Around 3 years ago, she moved to Italy and started learning the Italian language. And now she has got a book published in Italian, called In Other Words. In one of her interviews she said that she borrowed experiences and journeys of her parents, her family and poured them into the stories that she wrote in English. Most of the stories she has written so far (2 books of short stories and 2 novels) are characterized by Indian diaspora, their struggles and relationships. Now as she indulges in Italian language, learns it from scratch, she feels that for the first time she is writing something for herself, looking at herself, NOT through someone else’s eyes.

I feel very close to Jhumpa Lahiri in that I don’t feel I belong anywhere. Nothing feels like home. Living in a foreign country must be a disorienting experience. While there are luxuries and comforts that make your life and lifestyle better, the experience of not living in your own country must be isolating. I am not a patriotic person per se, but I have felt moments of despair (despite all the fun) when I have travelled to other countries. At one point of time I was yearning to leave India and get a job abroad (perhaps it was the residual feeling from working in Shanghai for a bit). But over time while growing up, moving through so many cities, I have realised now that home is just where I am. I will never find it if I keep running behind it, looking for it in different places. Given a chance, I would still take up an opportunity to work abroad, but I am not hoping to find myself, or create myself, there.

Language is such a rich entity that frames your experiences and behaviour. I have come in close contact with an assortment of Indian languages like Punjabi, Gujarati, Marathi, Marwari, Malayalam, and of course, Bangla, my mother tongue. Language is directly correlated to your behaviour and how you see the world around you. That is why it must have felt like an experience of renaissance for Jhumpa to study Italian and emote in that language.

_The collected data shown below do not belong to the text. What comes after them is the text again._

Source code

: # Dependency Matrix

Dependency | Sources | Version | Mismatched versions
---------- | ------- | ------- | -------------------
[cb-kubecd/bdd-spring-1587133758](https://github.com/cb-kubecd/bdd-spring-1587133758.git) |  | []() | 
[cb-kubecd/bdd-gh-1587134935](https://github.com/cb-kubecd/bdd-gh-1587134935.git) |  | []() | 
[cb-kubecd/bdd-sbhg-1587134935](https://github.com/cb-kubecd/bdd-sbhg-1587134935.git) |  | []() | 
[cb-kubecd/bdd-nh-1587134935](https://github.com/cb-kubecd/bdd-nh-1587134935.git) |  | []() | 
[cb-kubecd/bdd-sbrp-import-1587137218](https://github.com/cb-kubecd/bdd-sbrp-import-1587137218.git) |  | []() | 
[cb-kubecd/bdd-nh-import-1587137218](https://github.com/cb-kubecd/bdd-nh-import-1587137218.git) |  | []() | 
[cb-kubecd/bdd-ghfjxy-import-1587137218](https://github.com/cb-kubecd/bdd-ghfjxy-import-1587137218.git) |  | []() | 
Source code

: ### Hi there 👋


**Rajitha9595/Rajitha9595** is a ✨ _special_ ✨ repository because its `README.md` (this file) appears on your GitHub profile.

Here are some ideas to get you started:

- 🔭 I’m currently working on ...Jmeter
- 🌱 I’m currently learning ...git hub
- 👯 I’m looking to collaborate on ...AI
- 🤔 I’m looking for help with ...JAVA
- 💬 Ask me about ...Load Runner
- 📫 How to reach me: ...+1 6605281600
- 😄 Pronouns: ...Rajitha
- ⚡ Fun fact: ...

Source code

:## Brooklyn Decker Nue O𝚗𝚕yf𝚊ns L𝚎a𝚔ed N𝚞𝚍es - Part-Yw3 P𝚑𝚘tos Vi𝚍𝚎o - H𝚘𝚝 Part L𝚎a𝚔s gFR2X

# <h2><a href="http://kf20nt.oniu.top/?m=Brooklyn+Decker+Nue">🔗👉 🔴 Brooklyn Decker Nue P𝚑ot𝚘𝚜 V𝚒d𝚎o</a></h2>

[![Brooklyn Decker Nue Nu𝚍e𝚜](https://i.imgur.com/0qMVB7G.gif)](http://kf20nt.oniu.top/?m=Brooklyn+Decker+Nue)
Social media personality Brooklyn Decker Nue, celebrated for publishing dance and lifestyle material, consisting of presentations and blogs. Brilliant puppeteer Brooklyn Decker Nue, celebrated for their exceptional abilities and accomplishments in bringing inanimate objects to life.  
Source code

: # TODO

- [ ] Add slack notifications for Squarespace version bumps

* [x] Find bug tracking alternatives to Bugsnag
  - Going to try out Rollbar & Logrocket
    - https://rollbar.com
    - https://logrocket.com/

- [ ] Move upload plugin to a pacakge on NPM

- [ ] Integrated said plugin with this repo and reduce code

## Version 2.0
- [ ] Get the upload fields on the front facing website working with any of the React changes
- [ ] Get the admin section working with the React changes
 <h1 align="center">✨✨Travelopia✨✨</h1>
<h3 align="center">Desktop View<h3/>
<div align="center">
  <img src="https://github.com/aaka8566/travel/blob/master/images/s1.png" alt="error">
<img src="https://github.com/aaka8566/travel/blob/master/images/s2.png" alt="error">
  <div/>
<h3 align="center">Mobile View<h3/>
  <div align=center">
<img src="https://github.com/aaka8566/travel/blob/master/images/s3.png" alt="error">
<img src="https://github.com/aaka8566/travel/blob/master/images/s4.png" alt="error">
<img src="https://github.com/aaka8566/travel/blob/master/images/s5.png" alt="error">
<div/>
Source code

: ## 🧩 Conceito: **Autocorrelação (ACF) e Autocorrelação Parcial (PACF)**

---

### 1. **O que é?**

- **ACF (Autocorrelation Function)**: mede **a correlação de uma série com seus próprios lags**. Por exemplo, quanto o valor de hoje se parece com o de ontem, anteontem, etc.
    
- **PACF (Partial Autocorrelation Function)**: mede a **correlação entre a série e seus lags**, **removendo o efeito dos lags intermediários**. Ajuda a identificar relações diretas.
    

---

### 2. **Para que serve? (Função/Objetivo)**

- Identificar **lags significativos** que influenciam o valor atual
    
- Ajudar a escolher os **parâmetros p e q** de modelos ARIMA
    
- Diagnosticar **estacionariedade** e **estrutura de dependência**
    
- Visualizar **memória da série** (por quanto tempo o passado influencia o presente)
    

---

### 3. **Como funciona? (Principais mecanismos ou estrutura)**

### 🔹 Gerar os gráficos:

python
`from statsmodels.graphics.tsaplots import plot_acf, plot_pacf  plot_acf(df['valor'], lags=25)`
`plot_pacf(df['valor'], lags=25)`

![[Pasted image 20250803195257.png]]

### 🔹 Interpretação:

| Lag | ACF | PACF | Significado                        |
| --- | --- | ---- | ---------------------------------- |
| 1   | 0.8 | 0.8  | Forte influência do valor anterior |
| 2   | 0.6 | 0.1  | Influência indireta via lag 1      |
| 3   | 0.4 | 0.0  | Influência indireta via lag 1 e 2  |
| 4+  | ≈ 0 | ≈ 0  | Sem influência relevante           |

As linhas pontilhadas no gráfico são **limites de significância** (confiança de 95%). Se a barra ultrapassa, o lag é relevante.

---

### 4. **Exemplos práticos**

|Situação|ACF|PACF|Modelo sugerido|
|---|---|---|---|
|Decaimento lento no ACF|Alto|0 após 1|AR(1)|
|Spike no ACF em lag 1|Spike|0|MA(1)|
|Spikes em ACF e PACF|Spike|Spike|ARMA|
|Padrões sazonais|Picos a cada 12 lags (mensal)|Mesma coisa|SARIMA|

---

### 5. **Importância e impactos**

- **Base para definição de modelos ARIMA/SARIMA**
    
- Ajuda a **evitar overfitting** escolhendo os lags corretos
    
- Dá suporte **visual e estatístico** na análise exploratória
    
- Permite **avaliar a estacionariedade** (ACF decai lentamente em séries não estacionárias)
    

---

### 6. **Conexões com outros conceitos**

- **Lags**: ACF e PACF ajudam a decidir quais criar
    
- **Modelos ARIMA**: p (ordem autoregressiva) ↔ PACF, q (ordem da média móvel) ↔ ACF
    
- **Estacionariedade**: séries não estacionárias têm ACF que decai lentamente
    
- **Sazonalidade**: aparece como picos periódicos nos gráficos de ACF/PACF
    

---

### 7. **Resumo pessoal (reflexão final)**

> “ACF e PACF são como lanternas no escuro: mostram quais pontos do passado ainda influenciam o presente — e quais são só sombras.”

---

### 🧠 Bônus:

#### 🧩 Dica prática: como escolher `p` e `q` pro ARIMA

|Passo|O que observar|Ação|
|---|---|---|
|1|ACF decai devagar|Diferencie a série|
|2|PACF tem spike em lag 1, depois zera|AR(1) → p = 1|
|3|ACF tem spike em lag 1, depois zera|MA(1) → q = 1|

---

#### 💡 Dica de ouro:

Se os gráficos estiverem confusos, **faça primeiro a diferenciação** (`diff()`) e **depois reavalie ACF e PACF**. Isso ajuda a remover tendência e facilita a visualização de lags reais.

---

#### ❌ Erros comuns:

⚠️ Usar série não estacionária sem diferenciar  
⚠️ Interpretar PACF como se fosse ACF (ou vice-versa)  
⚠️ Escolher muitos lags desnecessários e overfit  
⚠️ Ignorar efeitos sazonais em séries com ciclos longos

Language is a dividing as well as a uniting factor. I come across a Bengali and instantly develop a rapport based on our shared systems. It is also very easy to alienate someone and make them feel left out through language. I see people who continue talking in their mother tongue even if they are in company of a few who don’t understand the language. It is very rude and I despise it, but there are certain things that can be expressed only in a certain language. As soon as you translate it, the joy or the beauty of it vanishes. And it is present in each language; they are like the inside jokes that nobody else will understand.

When I visit Kolkata and people on the streets, the rickshawallah or the shopkeepers, start talking to me in Bangla, I feel uneasy. My mother tongue is very sacred to me; I speak in Bangla only with my family and really close ones. And when a stranger starts conversing in the same language, it feels like they are trespassing my space, it feels too intimate a space to share with someone I don’t know. This happens because I have not grown up hearing Bangla around me, it was always like using secret code words in public. Nobody understands what you are talking about. And when I am in Kolkata I sense that my liberty to express has been snatched away. It feels like I am in a crowded auditorium and some hidden microphone has caught my voice.

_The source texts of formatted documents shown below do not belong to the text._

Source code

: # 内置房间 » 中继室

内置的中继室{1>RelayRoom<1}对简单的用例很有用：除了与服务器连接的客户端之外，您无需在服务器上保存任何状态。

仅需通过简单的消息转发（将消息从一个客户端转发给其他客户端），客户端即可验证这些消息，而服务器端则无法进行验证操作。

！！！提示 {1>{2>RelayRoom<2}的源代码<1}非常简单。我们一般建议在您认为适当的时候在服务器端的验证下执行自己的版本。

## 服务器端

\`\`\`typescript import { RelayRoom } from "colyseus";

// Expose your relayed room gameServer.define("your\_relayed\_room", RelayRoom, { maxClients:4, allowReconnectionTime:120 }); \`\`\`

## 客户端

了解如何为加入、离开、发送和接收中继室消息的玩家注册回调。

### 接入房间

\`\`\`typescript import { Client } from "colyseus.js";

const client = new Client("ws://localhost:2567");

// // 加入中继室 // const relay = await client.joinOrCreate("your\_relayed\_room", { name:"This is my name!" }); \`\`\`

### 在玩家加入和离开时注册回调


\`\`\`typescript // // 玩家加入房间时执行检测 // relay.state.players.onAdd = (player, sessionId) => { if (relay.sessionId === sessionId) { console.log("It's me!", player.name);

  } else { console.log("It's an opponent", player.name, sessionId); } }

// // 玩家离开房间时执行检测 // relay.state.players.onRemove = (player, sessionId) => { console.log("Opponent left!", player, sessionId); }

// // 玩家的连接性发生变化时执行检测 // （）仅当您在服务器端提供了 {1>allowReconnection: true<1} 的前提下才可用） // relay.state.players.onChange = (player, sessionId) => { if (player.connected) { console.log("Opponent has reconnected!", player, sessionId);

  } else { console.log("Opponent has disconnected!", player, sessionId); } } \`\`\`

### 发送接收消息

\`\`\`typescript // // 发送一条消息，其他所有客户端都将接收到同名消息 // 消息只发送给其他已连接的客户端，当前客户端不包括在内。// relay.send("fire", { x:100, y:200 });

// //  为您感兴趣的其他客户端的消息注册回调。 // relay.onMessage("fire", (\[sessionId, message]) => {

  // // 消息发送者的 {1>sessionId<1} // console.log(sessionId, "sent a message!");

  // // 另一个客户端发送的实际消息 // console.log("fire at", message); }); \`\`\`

I wonder how it might be for couples who don’t share the same native language. I have experienced that before, and it didn’t feel weird, but what do you guys think? Does it matter if your partner shares your language, or comes from somewhere else?

P.S: The title of the post says 'Bangla' in Bangla script.


  1. Jhumpa Lahiri is my absolute favorite author. The way she takes you to a different place! I am always intrigued by her, so beautiful, so intelligent, but when you read her it feels like she would be a lost soul. And yet she is in so much control! One of the best contemporary authors.

    I have the exact same thing with Telugu, what you just wrote. I grew up in Delhi, where noone knew Telugu. So its become a code language for just me and my family! :)

  2. Jhumpa is a brilliant writer! I have read all her books plus some short stories published in New York Times etc. Her themes are repetitive sometimes, but storytelling is always engaging.

    Oh you speak Telugu, does your partner also speak the same language? Do you think it matters if he does or doesn't?